Darate rose to the challenge, inviting Sganch to join him at the twin synthesiser consoles that dominated the end of the room. Fonie sat on the stool Sganch had vacated, and Zek felt her coal-black irises watching him as Elra struck up a spidery, torturous polyrhythm, effortlessly keeping the volume low on the normally-raucous kit. Zek made himself count. How would you follow this? Where are the emphases? Hear the phrasing, stop trying to be a calculator. Fonie's training mantras lingered.

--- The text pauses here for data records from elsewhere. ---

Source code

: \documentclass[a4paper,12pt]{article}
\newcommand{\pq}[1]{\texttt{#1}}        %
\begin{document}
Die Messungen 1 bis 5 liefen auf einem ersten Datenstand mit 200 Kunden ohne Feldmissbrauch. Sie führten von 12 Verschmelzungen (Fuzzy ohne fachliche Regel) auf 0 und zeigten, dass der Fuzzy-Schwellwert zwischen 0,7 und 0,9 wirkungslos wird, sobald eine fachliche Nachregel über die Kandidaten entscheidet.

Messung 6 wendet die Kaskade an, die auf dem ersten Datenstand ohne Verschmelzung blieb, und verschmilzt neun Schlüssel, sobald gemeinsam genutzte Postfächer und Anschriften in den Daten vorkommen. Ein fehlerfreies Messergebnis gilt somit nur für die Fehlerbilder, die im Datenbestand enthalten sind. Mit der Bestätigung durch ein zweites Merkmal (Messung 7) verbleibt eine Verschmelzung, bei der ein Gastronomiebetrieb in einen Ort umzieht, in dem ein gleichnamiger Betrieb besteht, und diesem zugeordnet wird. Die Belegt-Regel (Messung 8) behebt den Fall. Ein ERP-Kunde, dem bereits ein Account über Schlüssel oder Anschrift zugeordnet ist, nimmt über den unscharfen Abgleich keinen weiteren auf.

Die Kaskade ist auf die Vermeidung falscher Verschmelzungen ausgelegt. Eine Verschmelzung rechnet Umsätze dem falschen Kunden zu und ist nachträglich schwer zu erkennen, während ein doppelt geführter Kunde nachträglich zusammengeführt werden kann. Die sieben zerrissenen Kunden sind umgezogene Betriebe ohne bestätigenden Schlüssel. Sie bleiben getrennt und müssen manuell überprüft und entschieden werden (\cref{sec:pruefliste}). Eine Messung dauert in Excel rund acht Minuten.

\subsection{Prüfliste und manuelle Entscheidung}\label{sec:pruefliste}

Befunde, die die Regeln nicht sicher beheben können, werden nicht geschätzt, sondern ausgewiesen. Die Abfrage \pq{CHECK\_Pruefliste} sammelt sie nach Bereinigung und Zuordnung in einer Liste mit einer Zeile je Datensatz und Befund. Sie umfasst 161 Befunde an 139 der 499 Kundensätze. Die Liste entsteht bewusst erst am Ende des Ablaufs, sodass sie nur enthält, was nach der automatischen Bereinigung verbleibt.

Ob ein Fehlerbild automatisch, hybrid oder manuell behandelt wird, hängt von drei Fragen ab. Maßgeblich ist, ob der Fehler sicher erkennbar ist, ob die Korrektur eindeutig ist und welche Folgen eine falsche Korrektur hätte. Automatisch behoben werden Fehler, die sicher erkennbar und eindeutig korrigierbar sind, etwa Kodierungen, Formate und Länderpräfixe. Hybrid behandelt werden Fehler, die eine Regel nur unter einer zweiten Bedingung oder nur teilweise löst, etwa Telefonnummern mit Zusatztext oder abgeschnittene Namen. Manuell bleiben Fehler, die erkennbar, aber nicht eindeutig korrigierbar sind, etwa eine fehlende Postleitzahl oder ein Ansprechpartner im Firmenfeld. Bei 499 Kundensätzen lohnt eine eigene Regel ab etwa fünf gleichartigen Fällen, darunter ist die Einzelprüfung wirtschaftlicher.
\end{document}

Kamren lowered their long instrument gently to the carpet, tucking the brush somehow through its central shaft. Steering himself with a gentle rippling of tentacle-tips on the carpet, he drifted over to the couch beside Zek. Buoyant in air, the cnida couldn't exactly sit, but he apparently liked to pile his tentacles in a heap on the cushions. The translucent, iridescent mass was hypnotic to look at, and Zek had already had to learn not to stare. He'd known cnida at the academy, but none closely, and this was his first time ever seeing one relaxed, outside of military discipline.
As the synths burbled to life, prankish and fretful, Kamren shifted two tentacles up under his bell as he had to to form verbal consonants. He would never articulate as intricately as a human could but Zek hadn't had trouble understanding him yet, and the haunting, breathy quality of his voice was always a pleasure. Gently, he said, "Thank you, Zek."
Zek cocked his head, looking into the photoreceptive strips across dome of the cnida's bell. "What do you mean?"
"I mean, thank you for sitting with us. We hope you haven't been uncomfortable."
Which was a fair enough concern for Kamren to have. It wasn't like Zek could pretend he was at ease in the unit yet. If even the Cnida could feel it then he wasn't fooling anyone at all. And he was to be Kamren's wingmate. They had to be extra-closely in tune.
Taking a long, deep breath, Zek straightened his back and reached upturned palms towards the Cnida. Kamren, recognizing the attempt to meet him on his own, tactile terms, wriggled free a couple of tentacles and set them lightly across Zek's fingers. Like a snake's scales, they were always warmer and drier than he expected them to feel, and never quite still.
He had to be careful about how he chose his words. Ambiguous phrasing was always a minefield for interspecies communication. "Please be patient with me." For a moment he hesitated. "Everything here is so different from my training. I'm feeling overwhelmed. I want to be part of the unit so badly- so much it hurts. It feels like I don't deserve it and… and if I take it for granted I'll be punished."
A shudder ran through him, tingling and jangling like Elra's feather-light touch on her cymbals. Kamren felt it, maybe more clearly than Zek himself. He sang a phrase, on-key with the synths, in one of the myriad languages of his kind, then, "We say, 'only internal pressure can burst you'. This pain you feel comes from inside. We will help you release it." He lifted one of his tentacles to Zek's shoulder. "Fonie isn't training you now, even if she believes she is. Sit back."
Zek let himself be pushed gently back into a slouch. Kamren withdrew his tentacle, leaving just one lightly resting in Zek's hand, pulsing with Elra's beat as if it was simple four-time. Breath sounding loud inside his head, Zek closed his eyes. It wasn't quite relaxation, but it was a start.